Data Mining - Mehmed Kantardzic [34]
TABLE 2.3. Table of Distances for Data Set S
TABLE 2.4. The Number of Points p with the Distance Greater Than d for Each Given Point in S
Sample p
s1 2
s2 1
s3 5
s4 2
s5 5
s6 3
s7 2
Using the results of the applied procedure and given threshold values, it is possible to select samples s3 and s5 as outliers (because their values for p is above the threshold value: p = 4). The same results could be obtained by visual inspection of a data set, represented in Figure 2.8. Of course, the given data set is very small and a 2-D graphical representation is possible and useful. For n-dimensional, real- world data analyses the visualization process is much more difficult, and analytical approaches in outlier detection are often more practical and reliable.
Figure 2.8. Visualization of two-dimensional data set for outlier detection.
There is a possibility for reducing complexity of the algorithm by partitioning the data into n-dimensonal cells. If any cell and its directly adjacent neighbors contain more than k points, then the points in the cell are deemed to lie in a dense area of the distribution so the points contained are unlikely to be outliers. If the number of points is less than k, then all points in the cell are potential outliers. Hence, only a small number of cells need to be processed and only a relatively small number of distances need to be calculated for outlier detection.
Model-based techniques are the third class of outlier-detection methods. These techniques simulate the way in which humans can distinguish unusual samples from a set of other similar samples. These methods define the basic characteristics of the sample set, and all samples that deviate from these characteristics are outliers. The sequential-exception technique is one possible approach that is based on a dissimilarity function. For a given set of n samples, a possible dissimilarity function is the total variance of the sample set. Now, the task is to define the smallest subset of samples whose removal results in the greatest reduction of the dissimilarity function for the residual set. The general task of finding outliers using this method can be very complex (combinational explosion of different selections of the set of potential outliers—the so called exception set), and it can be theoretically defined as an NP-hard problem (i.e., intractable). If we settle for a less-than-optimal answer, the algorithm’s complexity can be reduced to the linear level, using a sequential approach. Using the greedy method, the algorithm reduces the size sequentially, sample by sample (or subset by subset), by selecting at each step the one that causes the greatest decrease in the total variance.

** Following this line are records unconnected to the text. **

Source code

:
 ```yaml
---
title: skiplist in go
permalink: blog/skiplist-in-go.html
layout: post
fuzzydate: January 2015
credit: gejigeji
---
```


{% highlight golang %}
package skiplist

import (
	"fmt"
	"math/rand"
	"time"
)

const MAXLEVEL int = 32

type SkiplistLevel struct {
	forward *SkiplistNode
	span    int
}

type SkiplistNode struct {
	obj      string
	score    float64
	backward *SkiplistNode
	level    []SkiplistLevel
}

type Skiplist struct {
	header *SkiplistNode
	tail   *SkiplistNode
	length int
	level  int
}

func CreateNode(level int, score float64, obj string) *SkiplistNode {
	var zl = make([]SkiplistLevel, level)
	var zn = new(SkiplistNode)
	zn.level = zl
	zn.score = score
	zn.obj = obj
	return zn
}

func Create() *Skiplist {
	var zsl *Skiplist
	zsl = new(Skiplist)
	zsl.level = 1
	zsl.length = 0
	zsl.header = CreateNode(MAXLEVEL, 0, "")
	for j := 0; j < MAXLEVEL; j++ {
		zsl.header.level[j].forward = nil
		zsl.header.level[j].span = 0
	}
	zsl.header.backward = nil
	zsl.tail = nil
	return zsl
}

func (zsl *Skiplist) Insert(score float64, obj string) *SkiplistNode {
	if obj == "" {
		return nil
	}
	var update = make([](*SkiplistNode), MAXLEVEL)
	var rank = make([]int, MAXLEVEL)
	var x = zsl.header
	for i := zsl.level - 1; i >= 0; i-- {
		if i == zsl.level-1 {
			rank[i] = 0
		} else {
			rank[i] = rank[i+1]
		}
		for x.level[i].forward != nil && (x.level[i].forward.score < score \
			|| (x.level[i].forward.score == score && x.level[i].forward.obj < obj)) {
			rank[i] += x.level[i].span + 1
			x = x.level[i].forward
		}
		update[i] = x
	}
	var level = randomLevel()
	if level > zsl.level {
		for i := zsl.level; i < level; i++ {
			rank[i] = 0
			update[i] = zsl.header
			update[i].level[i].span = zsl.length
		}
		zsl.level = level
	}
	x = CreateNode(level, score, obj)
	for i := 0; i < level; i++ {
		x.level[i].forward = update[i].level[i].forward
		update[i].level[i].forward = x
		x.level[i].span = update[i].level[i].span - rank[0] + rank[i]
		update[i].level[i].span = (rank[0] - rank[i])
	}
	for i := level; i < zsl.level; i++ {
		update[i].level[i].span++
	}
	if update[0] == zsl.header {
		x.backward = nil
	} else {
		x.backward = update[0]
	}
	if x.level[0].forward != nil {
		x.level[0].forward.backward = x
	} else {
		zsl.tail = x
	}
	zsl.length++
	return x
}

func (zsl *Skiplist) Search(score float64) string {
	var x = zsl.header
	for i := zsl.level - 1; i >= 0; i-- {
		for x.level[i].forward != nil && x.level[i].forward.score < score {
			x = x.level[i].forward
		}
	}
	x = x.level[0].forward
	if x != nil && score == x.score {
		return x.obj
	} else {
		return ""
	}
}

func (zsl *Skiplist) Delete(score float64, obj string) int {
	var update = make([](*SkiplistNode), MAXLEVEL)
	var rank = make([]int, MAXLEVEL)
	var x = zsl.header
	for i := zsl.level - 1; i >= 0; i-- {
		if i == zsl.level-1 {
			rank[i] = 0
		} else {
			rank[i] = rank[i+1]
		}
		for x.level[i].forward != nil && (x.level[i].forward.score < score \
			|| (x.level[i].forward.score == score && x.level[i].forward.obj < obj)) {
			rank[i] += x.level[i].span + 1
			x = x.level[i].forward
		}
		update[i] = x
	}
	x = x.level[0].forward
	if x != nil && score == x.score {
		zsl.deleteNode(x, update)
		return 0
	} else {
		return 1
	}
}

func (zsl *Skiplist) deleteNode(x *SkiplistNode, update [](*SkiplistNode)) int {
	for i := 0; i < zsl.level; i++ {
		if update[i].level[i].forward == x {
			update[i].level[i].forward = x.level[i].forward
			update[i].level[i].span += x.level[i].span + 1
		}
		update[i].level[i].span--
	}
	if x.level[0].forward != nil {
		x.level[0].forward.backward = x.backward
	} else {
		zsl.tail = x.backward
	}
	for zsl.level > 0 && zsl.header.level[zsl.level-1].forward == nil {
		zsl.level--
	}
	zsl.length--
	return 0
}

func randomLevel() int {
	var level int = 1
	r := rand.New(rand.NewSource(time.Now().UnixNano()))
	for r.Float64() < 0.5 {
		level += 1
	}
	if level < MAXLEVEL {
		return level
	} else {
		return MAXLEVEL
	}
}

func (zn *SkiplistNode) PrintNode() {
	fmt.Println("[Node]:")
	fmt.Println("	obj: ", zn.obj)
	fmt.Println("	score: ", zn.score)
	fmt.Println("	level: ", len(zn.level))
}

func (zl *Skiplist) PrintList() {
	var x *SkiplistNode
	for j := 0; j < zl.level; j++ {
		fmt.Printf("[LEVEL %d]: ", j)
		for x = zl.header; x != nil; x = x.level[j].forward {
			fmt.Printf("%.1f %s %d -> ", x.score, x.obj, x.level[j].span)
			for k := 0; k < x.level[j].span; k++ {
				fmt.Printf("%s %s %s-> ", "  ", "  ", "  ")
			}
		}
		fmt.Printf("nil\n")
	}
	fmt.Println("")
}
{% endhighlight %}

Many data-mining algorithms are robust and as such tolerant to outliers but were specifically optimized for clustering or classification in large data sets. It includes clustering algorithms such as Balanced and Iterative Reducing and Clustering Using Hierarchies (BIRCH) and Density-Based Spatial Clustering of Applications with Noise (DBSCAN), k nearest neighbor (kNN) classification algorithms, and different neural networks. These methodologies are explained with more details later in the book, but the reader has to be aware about applicability of these techniques as powerful tools for outliers’ detection. For example, in the data set represented in Figure 2.9, clustering-based methods consider a cluster of small sizes, including the size of one sample, as clustered outliers. Note that since their main objective is clustering, these methods are not always optimized for outlier detection. In most cases, the outlier detection criteria are implicit and cannot easily be inferred from the clustering procedures.
Figure 2.9. Determining outliers through clustering.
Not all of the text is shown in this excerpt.